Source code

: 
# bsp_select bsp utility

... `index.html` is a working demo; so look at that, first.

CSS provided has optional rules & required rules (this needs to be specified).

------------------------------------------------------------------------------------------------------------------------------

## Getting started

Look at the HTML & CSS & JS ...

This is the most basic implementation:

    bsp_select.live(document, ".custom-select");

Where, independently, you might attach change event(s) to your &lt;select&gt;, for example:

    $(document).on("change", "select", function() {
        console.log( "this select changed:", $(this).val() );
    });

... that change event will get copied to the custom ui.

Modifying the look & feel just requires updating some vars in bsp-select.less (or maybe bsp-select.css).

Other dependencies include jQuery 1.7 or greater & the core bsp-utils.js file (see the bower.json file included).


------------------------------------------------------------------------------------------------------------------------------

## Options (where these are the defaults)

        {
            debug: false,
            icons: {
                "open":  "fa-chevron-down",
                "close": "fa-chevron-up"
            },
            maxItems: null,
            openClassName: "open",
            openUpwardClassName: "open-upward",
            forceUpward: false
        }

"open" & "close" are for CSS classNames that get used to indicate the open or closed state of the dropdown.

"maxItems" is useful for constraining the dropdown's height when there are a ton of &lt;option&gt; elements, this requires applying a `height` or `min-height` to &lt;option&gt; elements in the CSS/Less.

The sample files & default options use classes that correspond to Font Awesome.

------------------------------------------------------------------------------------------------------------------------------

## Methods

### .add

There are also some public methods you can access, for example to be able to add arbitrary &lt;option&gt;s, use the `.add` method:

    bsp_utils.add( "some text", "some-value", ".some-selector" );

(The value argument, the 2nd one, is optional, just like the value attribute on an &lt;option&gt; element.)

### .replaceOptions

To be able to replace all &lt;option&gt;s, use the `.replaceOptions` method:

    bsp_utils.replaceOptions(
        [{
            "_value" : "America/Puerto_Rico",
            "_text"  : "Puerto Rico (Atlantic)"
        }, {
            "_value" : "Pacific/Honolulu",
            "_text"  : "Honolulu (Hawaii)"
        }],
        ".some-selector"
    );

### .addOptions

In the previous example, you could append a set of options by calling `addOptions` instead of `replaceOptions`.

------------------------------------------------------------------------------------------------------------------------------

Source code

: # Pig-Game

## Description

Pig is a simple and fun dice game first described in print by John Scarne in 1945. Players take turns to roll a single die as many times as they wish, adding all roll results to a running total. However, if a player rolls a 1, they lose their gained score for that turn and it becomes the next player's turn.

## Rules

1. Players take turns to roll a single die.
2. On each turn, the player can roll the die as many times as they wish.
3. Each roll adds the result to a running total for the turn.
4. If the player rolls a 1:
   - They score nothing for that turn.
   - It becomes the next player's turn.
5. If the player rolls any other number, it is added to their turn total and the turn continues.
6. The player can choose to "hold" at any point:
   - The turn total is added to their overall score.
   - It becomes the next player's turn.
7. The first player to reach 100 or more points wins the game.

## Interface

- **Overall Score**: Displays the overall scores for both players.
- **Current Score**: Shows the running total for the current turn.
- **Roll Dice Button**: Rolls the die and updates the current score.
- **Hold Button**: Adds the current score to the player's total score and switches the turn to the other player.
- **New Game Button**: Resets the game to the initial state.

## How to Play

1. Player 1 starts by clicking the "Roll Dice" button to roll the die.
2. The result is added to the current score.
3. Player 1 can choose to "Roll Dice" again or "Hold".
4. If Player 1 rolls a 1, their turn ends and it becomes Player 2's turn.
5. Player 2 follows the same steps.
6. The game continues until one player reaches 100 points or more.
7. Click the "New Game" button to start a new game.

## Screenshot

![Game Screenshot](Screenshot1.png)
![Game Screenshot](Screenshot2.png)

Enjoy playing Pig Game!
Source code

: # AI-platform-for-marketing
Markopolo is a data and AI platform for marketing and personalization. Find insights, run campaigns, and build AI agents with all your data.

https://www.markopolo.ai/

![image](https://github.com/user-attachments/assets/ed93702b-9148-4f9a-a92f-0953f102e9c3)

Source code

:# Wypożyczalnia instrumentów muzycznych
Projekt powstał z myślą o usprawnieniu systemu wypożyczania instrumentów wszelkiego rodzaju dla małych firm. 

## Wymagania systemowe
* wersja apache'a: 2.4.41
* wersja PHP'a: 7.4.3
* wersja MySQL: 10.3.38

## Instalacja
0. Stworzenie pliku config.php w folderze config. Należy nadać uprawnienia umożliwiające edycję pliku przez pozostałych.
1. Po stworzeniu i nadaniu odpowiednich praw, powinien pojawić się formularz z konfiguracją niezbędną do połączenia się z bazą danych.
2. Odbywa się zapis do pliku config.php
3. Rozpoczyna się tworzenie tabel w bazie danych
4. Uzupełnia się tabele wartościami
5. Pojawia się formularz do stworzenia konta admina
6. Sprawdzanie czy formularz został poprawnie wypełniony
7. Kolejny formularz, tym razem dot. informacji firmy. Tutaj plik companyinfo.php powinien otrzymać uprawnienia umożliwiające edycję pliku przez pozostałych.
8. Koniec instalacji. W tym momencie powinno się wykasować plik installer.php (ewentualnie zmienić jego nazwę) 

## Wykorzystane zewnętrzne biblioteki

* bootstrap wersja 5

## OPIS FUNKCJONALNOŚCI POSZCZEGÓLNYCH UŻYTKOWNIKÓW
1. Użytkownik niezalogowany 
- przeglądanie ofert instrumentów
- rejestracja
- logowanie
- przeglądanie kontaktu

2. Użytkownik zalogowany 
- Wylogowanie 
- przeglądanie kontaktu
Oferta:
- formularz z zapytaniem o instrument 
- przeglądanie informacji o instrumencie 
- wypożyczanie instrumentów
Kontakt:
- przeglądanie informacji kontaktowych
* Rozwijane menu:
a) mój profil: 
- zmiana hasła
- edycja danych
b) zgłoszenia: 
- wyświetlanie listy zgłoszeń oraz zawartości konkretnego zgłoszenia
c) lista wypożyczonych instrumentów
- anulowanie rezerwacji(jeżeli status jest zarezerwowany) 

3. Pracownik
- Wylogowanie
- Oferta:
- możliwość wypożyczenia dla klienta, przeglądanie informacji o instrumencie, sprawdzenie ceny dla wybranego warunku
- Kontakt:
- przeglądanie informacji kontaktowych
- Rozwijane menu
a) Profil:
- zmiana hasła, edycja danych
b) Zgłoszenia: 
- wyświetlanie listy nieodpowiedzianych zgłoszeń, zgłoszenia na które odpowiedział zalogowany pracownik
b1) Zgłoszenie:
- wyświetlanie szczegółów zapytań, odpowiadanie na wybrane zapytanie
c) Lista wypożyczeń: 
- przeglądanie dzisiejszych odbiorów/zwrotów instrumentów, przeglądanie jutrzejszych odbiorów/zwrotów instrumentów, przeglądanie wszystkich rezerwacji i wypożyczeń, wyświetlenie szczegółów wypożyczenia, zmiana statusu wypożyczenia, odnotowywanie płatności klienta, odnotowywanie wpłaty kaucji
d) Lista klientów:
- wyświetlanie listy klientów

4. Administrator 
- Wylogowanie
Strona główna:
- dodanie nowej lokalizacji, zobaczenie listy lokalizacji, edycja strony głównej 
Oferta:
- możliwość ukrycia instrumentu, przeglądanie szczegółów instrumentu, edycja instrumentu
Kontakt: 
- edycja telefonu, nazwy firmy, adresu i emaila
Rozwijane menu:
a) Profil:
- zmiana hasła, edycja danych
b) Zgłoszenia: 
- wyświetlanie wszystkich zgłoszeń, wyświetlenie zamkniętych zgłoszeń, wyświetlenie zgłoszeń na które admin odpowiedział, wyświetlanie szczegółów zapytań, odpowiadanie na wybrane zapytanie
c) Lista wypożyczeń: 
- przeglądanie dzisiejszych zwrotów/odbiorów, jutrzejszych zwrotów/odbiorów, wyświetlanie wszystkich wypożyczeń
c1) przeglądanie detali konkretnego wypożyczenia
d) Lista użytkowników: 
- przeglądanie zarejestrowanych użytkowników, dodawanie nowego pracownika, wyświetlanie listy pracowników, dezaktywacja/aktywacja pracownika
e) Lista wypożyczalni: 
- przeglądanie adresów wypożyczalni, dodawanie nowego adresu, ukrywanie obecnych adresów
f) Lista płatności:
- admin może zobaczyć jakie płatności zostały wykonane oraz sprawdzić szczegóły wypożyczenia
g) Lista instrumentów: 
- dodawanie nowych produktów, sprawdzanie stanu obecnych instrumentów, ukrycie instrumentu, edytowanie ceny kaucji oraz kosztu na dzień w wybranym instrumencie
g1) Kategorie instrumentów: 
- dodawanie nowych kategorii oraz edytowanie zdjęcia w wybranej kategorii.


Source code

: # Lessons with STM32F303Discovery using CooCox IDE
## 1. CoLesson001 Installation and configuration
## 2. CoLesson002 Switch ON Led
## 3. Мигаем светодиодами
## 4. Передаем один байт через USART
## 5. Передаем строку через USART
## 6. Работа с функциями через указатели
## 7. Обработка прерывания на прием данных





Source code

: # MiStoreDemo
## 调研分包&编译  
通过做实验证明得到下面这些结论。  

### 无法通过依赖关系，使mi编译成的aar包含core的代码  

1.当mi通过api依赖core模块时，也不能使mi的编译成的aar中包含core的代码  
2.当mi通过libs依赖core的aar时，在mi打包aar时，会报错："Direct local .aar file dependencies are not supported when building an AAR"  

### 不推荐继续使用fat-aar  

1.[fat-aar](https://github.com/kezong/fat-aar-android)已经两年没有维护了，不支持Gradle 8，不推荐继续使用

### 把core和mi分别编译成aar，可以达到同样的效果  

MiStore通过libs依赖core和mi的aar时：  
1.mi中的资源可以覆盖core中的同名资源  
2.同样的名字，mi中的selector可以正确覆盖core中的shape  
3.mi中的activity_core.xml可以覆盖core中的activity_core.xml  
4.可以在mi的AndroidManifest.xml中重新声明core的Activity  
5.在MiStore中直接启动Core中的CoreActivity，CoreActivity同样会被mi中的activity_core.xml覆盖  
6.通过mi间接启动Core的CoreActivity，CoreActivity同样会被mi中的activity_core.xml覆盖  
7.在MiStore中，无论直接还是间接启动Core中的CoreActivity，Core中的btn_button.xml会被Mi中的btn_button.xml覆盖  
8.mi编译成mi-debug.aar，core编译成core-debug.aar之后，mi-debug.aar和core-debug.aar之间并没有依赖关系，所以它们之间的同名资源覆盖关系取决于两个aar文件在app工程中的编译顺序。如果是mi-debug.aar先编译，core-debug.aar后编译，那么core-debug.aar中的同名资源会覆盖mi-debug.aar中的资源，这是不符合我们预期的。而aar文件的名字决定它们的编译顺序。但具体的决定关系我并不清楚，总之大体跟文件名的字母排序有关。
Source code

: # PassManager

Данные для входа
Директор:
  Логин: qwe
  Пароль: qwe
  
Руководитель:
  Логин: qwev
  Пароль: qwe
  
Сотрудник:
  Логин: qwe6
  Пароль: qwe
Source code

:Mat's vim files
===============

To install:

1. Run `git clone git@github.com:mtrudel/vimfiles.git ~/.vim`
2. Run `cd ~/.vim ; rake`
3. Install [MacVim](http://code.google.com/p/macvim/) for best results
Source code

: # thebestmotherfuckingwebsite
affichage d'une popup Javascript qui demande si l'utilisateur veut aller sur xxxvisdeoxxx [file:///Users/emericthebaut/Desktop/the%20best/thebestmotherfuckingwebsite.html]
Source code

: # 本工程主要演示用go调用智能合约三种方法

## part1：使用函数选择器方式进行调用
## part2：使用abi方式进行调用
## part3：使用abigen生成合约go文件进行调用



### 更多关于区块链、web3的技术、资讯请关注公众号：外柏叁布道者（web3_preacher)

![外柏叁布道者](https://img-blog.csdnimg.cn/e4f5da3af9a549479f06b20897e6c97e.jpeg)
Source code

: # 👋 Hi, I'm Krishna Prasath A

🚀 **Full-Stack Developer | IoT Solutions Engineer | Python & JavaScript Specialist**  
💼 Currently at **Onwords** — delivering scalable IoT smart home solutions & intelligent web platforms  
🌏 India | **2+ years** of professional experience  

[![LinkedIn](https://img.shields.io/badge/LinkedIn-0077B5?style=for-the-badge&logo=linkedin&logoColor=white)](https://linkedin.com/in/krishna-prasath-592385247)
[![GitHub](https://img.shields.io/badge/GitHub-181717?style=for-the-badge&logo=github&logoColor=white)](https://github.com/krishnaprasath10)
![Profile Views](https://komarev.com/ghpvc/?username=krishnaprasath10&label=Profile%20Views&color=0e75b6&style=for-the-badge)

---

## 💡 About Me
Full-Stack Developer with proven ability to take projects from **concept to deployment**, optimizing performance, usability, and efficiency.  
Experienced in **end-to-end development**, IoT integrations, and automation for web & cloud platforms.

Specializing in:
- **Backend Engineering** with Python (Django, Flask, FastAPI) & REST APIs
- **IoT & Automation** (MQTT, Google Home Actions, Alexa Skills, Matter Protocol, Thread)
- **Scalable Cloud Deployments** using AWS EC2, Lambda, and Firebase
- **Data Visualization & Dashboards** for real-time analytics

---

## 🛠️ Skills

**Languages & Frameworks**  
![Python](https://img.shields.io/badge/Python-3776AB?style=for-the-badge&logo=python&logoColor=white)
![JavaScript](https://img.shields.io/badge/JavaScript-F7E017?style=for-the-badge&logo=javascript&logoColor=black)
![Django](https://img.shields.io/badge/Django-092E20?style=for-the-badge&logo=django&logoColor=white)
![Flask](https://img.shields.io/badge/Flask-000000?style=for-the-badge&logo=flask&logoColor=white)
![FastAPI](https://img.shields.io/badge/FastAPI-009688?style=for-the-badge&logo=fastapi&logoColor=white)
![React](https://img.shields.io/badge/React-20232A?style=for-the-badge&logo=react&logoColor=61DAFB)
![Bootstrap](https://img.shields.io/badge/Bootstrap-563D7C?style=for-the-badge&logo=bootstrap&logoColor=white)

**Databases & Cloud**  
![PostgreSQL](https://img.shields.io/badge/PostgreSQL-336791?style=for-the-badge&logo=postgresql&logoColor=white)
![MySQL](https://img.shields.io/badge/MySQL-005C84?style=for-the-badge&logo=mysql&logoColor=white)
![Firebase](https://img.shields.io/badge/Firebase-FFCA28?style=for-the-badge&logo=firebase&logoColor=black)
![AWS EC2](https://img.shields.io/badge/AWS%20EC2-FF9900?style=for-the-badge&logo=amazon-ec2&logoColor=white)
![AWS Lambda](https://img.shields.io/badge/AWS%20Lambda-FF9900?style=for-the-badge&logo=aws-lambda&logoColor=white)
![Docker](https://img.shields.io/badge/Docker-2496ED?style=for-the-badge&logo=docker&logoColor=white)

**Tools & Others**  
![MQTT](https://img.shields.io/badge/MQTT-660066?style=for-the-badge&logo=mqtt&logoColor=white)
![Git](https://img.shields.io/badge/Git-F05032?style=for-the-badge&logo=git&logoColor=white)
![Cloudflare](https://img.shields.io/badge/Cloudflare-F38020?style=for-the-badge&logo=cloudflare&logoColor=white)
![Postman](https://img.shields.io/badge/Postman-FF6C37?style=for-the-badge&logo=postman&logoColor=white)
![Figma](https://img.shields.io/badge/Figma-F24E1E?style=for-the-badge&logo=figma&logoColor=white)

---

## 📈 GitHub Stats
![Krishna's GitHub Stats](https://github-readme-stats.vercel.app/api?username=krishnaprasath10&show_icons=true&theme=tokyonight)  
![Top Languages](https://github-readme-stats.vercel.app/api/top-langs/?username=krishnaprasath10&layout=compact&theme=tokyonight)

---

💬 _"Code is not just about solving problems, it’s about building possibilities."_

****************

* **TASK TO CARRY OUT**
When you reach the line that contains "Where, independently, you", stop; that line and every line before it, from the very first line of the data, should be restated word for word.

* **WORKED SOLUTION**
Source code

: 
# bsp_select bsp utility

... `index.html` is a working demo; so look at that, first.

CSS provided has optional rules & required rules (this needs to be specified).

------------------------------------------------------------------------------------------------------------------------------

## Getting started

Look at the HTML & CSS & JS ...

This is the most basic implementation:

    bsp_select.live(document, ".custom-select");

Where, independently, you might attach change event(s) to your &lt;select&gt;, for example:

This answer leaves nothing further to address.